Genetic population structure of C. olitorius

The k-means identified two clusters that best explain the overall population structure of C. olitorius (Online Resource 7). With STRUCTURE, a model with K = 2 best fitted the complete data for both admixture and non-admixture models (Online Resource 8). However, not a single K solution was stable for the non-admixture model (Online Resource 9), which was further confirmed by analyzing the significance of Q matrix correlations (Online Resource 10). Coding (798) and non-coding (317) RAD-SNPs also inferred two genetic groups (data available on Figshare: https://figshare.com/s/05b13e169a8f5ae8e634) under admixture. The plot of posterior probabilities clearly shows these two groupings (Fig. 4), dubbed as Indian (Q1) and African (Q2), with mean q of 0.518 and 0.482, respectively (Table 4). We assigned 125 and 96 accessions to Indian and African groups, respectively (Table 4), 96% of which were concordant with that inferred with frequency-based assignment test (Online Resource 1). Indian populations were characterized by rather high levels of admixture (an average of 49.7%), with > 50% of the individuals in CI and EI populations identified as admixed (Table 4).

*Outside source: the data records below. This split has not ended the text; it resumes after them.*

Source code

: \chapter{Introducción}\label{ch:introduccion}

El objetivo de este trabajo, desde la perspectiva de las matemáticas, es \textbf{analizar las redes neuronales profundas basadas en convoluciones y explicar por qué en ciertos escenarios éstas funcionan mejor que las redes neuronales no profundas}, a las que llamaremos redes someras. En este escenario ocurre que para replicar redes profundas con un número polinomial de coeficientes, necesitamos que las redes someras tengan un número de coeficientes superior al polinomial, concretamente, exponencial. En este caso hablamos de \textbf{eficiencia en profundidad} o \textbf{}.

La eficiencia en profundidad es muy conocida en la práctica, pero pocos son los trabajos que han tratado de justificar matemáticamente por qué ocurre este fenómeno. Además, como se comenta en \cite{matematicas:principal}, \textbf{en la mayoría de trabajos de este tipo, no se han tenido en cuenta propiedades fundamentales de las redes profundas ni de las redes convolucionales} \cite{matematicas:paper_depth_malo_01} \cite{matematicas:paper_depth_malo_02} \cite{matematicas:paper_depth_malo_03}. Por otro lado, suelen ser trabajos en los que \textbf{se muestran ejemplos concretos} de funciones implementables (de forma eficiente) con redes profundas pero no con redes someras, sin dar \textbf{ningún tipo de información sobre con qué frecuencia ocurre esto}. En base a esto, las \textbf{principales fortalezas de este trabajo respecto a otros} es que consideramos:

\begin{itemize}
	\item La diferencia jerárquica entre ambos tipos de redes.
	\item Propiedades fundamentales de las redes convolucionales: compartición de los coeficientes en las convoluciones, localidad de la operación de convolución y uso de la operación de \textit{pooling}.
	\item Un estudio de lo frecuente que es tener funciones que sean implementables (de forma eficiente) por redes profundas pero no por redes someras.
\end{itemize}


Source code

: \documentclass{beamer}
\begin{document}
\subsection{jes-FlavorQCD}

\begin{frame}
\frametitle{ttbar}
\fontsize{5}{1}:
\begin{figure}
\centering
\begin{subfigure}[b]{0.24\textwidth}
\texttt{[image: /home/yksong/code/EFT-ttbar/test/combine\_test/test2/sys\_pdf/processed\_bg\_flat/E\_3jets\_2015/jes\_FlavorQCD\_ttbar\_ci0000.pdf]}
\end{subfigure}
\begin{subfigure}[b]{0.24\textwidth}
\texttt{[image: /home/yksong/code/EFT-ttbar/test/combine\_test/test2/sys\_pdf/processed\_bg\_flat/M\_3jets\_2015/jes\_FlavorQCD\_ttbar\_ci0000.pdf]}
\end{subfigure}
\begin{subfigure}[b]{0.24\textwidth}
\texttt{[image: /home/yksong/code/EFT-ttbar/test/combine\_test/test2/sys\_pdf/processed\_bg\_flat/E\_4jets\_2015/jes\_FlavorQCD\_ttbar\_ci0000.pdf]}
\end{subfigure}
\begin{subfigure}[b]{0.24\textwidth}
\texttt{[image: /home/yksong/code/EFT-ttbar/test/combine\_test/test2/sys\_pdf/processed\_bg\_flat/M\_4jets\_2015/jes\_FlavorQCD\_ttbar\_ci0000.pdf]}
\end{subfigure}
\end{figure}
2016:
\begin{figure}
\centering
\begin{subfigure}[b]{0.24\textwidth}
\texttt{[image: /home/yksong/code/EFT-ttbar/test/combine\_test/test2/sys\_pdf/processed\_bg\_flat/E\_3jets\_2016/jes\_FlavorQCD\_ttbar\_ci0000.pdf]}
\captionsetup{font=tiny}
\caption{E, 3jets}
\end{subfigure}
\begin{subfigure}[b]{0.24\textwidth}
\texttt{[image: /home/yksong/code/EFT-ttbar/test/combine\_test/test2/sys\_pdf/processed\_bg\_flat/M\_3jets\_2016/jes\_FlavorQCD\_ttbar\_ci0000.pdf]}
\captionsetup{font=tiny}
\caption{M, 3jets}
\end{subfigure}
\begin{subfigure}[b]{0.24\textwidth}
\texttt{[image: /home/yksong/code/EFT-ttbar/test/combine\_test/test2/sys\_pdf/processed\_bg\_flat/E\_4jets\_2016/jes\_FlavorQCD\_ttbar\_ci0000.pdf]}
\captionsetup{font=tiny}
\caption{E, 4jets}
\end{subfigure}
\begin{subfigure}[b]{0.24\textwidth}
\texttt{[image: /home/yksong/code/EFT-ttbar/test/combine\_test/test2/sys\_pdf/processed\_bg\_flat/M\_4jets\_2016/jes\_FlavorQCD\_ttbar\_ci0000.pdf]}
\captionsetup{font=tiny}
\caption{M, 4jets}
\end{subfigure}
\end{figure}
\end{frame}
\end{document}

When analyzed separately, each of these nine populations except RoW had two genotypic classes (Online Resource 11).

Fig. 4
figure 4

Plots of posterior probabilities of group membership of each individual into two clusters (K = 2) across nine geographic populations of C. olitorius inferred with STRUCTURE using 1115 RAD-SNP loci, with (top) and without (bottom) the 77 outlier RAD-SNP loci detected by LOSITAN and PCAdapt. Each vertical bar represents an individual, with its color proportion constituting the posterior probability of assignment to one of two clusters of genetic similarity. For population acronyms, see Table 1

Table 4 Proportions of membership probabilities (q) of two different genotypic classes across nine geographic populations of C. olitorius inferred with STRUCTURE (shaded) based on 1115 RAD-SNP loci, with corresponding sNMF group and DAPC cluster assignments

Individual-based sNMF analysis also inferred K = 2 under admixture and clustered 221 accessions into two ancestral groups Indian and African, with mean ancestry coefficients of 0.492 and 0.508, respectively (Online Resource 1). We assigned 118 and 103 accessions to Indian and African groups (Table 4), respectively, with 96.8% concordance with the STRUCTURE groupings. The DAPC also identified two clusters using sequential k-means (Online Resource 12). The correspondence between the geographic populations and k-means-inferred clusters (Online Resource 13) mostly reflected the STRUCTURE groupings (Table 4). For k = 2, DAPC retained a single discriminant function (Online Resource 14) and assigned 129 and 92 accessions to two clusters, dubbed as C1 (Indian) and C2 (African), with mean coordinates of -2.333 and 3.272, respectively (Online Resource 1). We showed that 94.6 and 96.7% of accessions that were assigned to the STRUCTURE groups Q1 and Q2, respectively, were correctly assigned to corresponding DAPC clusters (Table 4). There was also high concordance (94.1%) between the sNMF and DAPC groupings. A total of 39 loci were identified as the most contributing to group differentiation (Online Resource 15). Except for CoRAD33, 510, 655 and 946, all loci contributed both alleles. Blast2GO mapping assigned nine of these loci to mostly ‘cell’, ‘cell part’, ‘catalytic’, ‘biological regulation’, ‘cellular process’ and ‘metabolic process’ sub-categories.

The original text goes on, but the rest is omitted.